Despite the supply shortfall in the face of strong immigration, Shane Oliver chief economist at AMP is no longer willing to peddle the commonly held narrative that there’s an inevitability about continued house price rises.
With price growth slowing sharply, since reaching a record high in November, Oliver now expects a double dip fall in national average property prices.
Like a lot of economists, Oliver also believes the RBA’s last rate hike was over-cooked, especially given the lagged impact of 13 successive interest rates since 2022, which are only now starting to hit homeowners where they live.
“Home prices reached a record high in November, but price growth is slowing sharply suggesting the rebound may be coming to an end,” said Oliver.
“The combination of slowing home price growth since May (when it peaked at 1.2% month-on-month) and slowing auction clearance rates suggest that housing demand is struggling to keep up with listings.”
What the data is telling us
Oliver also points to CoreLogic home price data for November which saw a further slowing to 0.6% month on month, with Melbourne, Hobart, and Canberra prices down and Sydney price gains slowing to just 0.3% month on month.
Oliver also points to building approvals which remain weak and at around 165,000 annually are well down from the underlying housing demand of around 225,000 annually.
Equally unimpressive was growth in housing credit, which remains well down from recent boom time levels consistent with the rebound in home prices this year (coming on low volumes) which suggests a lack of conviction.
Over the next 12 months, Oliver expects to see a further easing in inflation pressure and central banks moving to get off the brakes.
Despite Australian inflation being well above the circa 3% year-on-year rates that apply in the US, Canada and Europe, Oliver reminds the market that Australian inflation lagged on the way up and peaked three to six months later – partly reflecting the slower reopening from covid in Australia.
Given that it’s doing the same on the way down, he sees no reason to be alarmed that it’s currently higher.
“With monthly rises in November and December 2022 of 0.9% month on month and 1.5% month on month to drop out respectively in the next two months CPI releases, we are likely to see monthly inflation with a three in front of it by year end,” said Oliver.
Home prices to fall by around 5% in 2024
However, in light of sticky services inflation, still high recession risk, China worries and geopolitical risks he expects to see a few significant bumps along the way.
To reflect the lagged impact of the rise in bond yields on valuations, Oliver expects unlisted commercial property and infrastructure to deliver soft returns.

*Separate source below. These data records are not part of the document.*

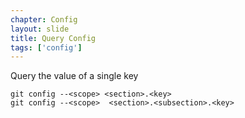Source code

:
 ```yaml
---
chapter: Config
layout: slide
title: Query Config
tags: ['config']
---
```


Query the value of a single key

	git config --<scope> <section>.<key>
	git config --<scope>  <section>.<subsection>.<key>


<!--
	$ git config user.name
	$ Jordan McCullough
	$ git config user.email
	$ jmccullough@github.com
-->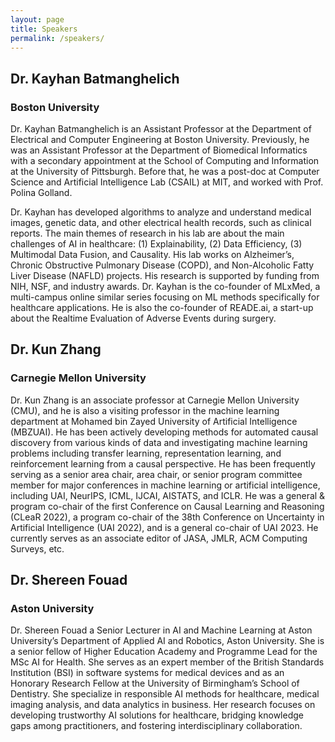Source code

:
 ```yaml
---
layout: page
title: Speakers
permalink: /speakers/
---
```


## Dr. Kayhan Batmanghelich
### Boston University
Dr. Kayhan Batmanghelich is an Assistant Professor at the Department of Electrical and Computer Engineering at Boston University. Previously, he was an Assistant Professor at the Department of Biomedical Informatics with a secondary appointment at the School of Computing and Information at the University of Pittsburgh. Before that, he was a post-doc at Computer Science and Artificial Intelligence Lab (CSAIL) at MIT, and worked with Prof. Polina Golland.

Dr. Kayhan has developed algorithms to analyze and understand medical images, genetic data, and other electrical health records, such as clinical reports. The main themes of research in his lab are about the main challenges of AI in healthcare: (1) Explainability, (2) Data Efficiency, (3) Multimodal Data Fusion, and Causality. His lab works on Alzheimer’s, Chronic Obstructive Pulmonary Disease (COPD), and Non-Alcoholic Fatty Liver Disease (NAFLD) projects. His research is supported by funding from NIH, NSF, and industry awards. Dr. Kayhan is the co-founder of MLxMed, a multi-campus online similar series focusing on ML methods specifically for healthcare applications. He is also the co-founder of READE.ai, a start-up about the Realtime Evaluation of Adverse Events during surgery. 


## Dr. Kun Zhang
### Carnegie Mellon University
Dr. Kun Zhang is an associate professor at Carnegie Mellon University (CMU), and he is also a visiting professor in the machine learning department at Mohamed bin Zayed University of Artificial Intelligence (MBZUAI). He has been actively developing methods for automated causal discovery from various kinds of data and investigating machine learning problems including transfer learning, representation learning, and reinforcement learning from a causal perspective. He has been frequently serving as a senior area chair, area chair, or senior program committee member for major conferences in machine learning or artificial intelligence, including UAI, NeurIPS, ICML, IJCAI, AISTATS, and ICLR. He was a general & program co-chair of the first Conference on Causal Learning and Reasoning (CLeaR 2022), a program co-chair of the 38th Conference on Uncertainty in Artificial Intelligence (UAI 2022), and is a general co-chair of UAI 2023. He currently serves as an associate editor of JASA, JMLR, ACM Computing Surveys, etc.

## Dr. Shereen Fouad
### Aston University
Dr. Shereen Fouad a Senior Lecturer in AI and Machine Learning at Aston University’s Department of Applied AI and Robotics, Aston University. She is a senior fellow of Higher Education Academy and Programme Lead for the MSc AI for Health. She serves as an expert member of the British Standards Institution (BSI) in software systems for medical devices and as an Honorary Research Fellow at the University of Birmingham’s School of Dentistry. She specialize in responsible AI methods for healthcare, medical imaging analysis, and data analytics in business. Her research focuses on developing trustworthy AI solutions for healthcare, bridging knowledge gaps among practitioners, and fostering interdisciplinary collaboration.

Meantime, commercial property returns are likely to remain negative as “work from home” continues to hit space demand as leases expire.
“With the lagged impact of high interest rates appearing to get the upper hand again we now expect national average home prices to fall around 5% in 2024,” said Oliver.
“The supply shortfall should prevent a sharper fall and we expect a wide dispersion with prices still rising in Adelaide, Brisbane and Perth but sharper falls in Sydney and Melbourne.”
While highly unlikely, Oliver also notes a deep recession and sharply higher unemployment would risk pushing prices below their January 2023 low.